From 5 May to 10 September, the NDVI values of pear orchards exceeded those of grasslands, and the NDVI values of grasslands exceeded those of forested lands because the poplar forests with low NDVI values reduced the overall NDVI in the forested land [
49]. However, the NDVI values in the cropland varied in different periods, namely, from 5 May to 28 May, when the crops were all in the seedling stage with low cover and the spectral response of the bare soil produced the lowest NDVI values for the crops. From 28 May to 20 June, as the crops grew (and corn entered the plucking stage and cotton entered the bud stage), the crop volume and the cover gradually increased, and the influence of the soil gradually decreased, causing the NDVI of crops at this time to exceed that of forested land, although it remained less than that of orchards and grasslands. From 28 June to 10 September, the crops continued to grow rapidly (maize entered the stalking stage and cotton entered the boll stage), chlorophyll accumulated rapidly, and plant height, volume, and cover reached a maximum, so the NDVI value reached a maximum on 28 July. Thereafter, the crops gradually entered maturity (corn entered the milking stage and cotton entered the spitting stage), chlorophyll levels began to decrease, lutein levels increased, and leaves even began to fall off. From 25 September to 5 November, the vegetation NDVI decreased rapidly, the crops entered the harvesting period, the orchards presented the largest NDVI because the fruit trees still had some greenness in their leaves after harvesting, the grasses entered the wilting period, and the leaves turned yellow, so the NDVI values were at a minimum. The influence of evergreen coniferous forests kept the forested land NDVI at a higher level.
This scenario illustrates the importance of using temporal information to distinguish vegetation types. Therefore, in conjunction with the above analysis, we first identified four time windows that can be used for land-use classification: (1) the first window covers the period from 5 May to 27 May (Time1), (2) the second window covers the period from 28 May to 20 June (Time2), (3) the third window covers the period from 28 June to 10 September (Time3), and (4) the fourth window covers the period from 25 September to 5 November (Time4). Then, the nearest neighbor interpolation method was used to resample the three image datasets (Sentinel-1/-2 and elevation data) into images with a resolution of 10 m. Finally, multi-temporal cube datasets were generated using the median synthesis method based on the time windows (Time1~Time4) determined from the NDVI time series. To investigate the contribution and importance of the temporal phenological features to the classification model, seven experimental schemes (
Table 2) were tested: experimental Schemes 1–4 compare the abilities of each temporal feature, and Schemes 5–7 analyze the contribution and importance of different phenological periods.
3.2.2. Temporal Differences in Characteristic Variables
A series of features was computed from the remote-sensing image data for classification, including radar features for Sentinel-1, spectral features for Sentinel-2, and elevation features, as detailed in
Table 3. These features were integrated in a median way during the given periods (Time1~Time4). A concern faced in this regard was that the median synthetic image had a localized but extremely small area missing (0.07% and 0.25%) due to the short duration of Time1 and Time2. Therefore, to avoid affecting the overall results, the composite image corresponding to the years 2019 and 2020 was used for filling.

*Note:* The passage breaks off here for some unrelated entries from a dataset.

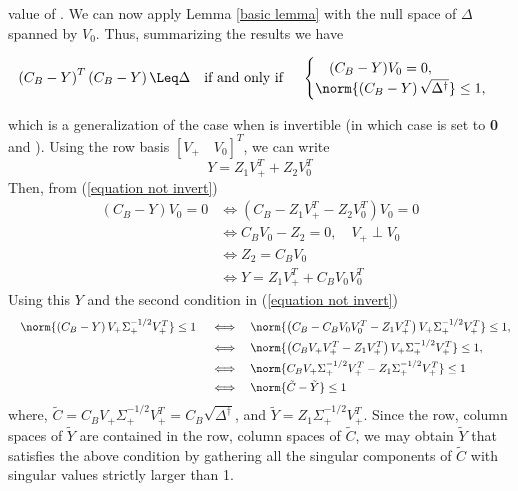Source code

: value of .
We can now apply Lemma \ref{basic lemma} with the null space of 
$\Delta$ spanned by $V_0$. Thus, summarizing the results we have
\begin{lemma}\label{combined}
\begin{eqnarray}\label{equation not invert}
\left( {C}_B - {Y} \right)^T \left( {C}_B - {Y} \right) \Leq \Delta 
\text{\quad if and only if \quad }
\begin{cases}
\quad (C_B - Y)V_0 = 0, \\
\norm{\left( {C}_B - {Y} \right) \sqrt{\Delta^{\dagger}} } \leq 1,
\end{cases}
\end{eqnarray}
\end{lemma}
\noindent which is a generalization of the case when \math{\Delta} is invertible (in which case  is set to \textbf{0} and ).
Using the row basis  $[V_+ \quad V_0]^T$, we can write
\[Y = Z_1V_+^T + Z_2V_0^T\]
Then, from (\ref{equation not invert})
\begin{align*}
(C_B - Y)V_0 = 0 & \iff (C_B - Z_1V_+^T - Z_2V_0^T)V_0 = 0\\
& \iff C_BV_0 - Z_2 = 0, \quad V_+ \perp V_0\\
& \iff Z_2 = C_BV_0\\
& \iff Y = Z_1V_+^T + C_BV_0V_0^T
\end{align*}
Using this $Y$ and the second condition in (\ref{equation not invert})
\begin{align*}
\quad \norm{\left( {C}_B - {Y} \right) V_+ {\Sigma}^{-1/2}_+V_+^T } \leq 1 \quad \iff & \quad \norm{\left( {C}_B - C_BV_0V_0^T - Z_1V_+^T \right) V_+ {\Sigma}^{-1/2}_+V_+^T } \leq 1,\\
\iff & \quad \norm{\left(C_BV_+V_+^T - Z_1V_+^T \right) V_+ {\Sigma}^{-1/2}_+V_+^T } \leq 1,\\
\iff & \quad \norm{C_BV_+{\Sigma}^{-1/2}_+V_+^T  - Z_1{\Sigma}^{-1/2}_+V_+^T } \leq 1\\
\iff & \quad \norm{\tilde{C} - \tilde{Y}} \leq 1
\end{align*}
where, \quad $\tilde{C} = C_BV_+{\Sigma}^{-1/2}_+V_+^T = C_B \sqrt{\Delta^{\dagger}}$, \quad and \quad $\tilde{Y} = Z_1{\Sigma}^{-1/2}_+V_+^T$.
Since the row, column spaces of $\tilde Y$ are contained in the row, column spaces of $\tilde C$, we may obtain $\tilde{Y}$ that satisfies the above condition by gathering all the singular components of $\tilde{C}$ with singular values strictly larger than 1.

To illustrate the capability of these features to classify land use, we also compared the differences between these features across phenological periods.
Figure 5 shows the time series of the average reflectance bands and the vegetation indices for all sample points, illustrating that the NDWI discriminates between water bodies and other classes, with multi-period NDWI values greater than 0.2 for water bodies, while snow and ice classes are close to 0 and all other classes have NDWI values less than 0. The values of TC_Wetness differ significantly from those of snow and ice and other classes, with the multi-period TC_Wetness values being greater than 0.5, whereas all the other classes presented values less than 0.1. The B11 and B12 bands from both the impervious surface and bare soil classes are higher than those of other classes, with the difference in the B12 band being more significant. The B12 band is greater than 0.3 over multiple periods for both the impervious surface and bare soil classes but is less than 0.3 for all other classes. In addition, the BRISI values at time3 and time4 have the advantage of distinguishing impervious surface and bare soil from other classes, with the difference exceeding 0.4 at time3 and 0.8 at time4. The SD_V and SD_VH of the rocky terrain and snow and ice classes are significantly different from those of the other classes (
Figure 5f,g); thus, these radar features can be used as classification features to accomplish land-use classification.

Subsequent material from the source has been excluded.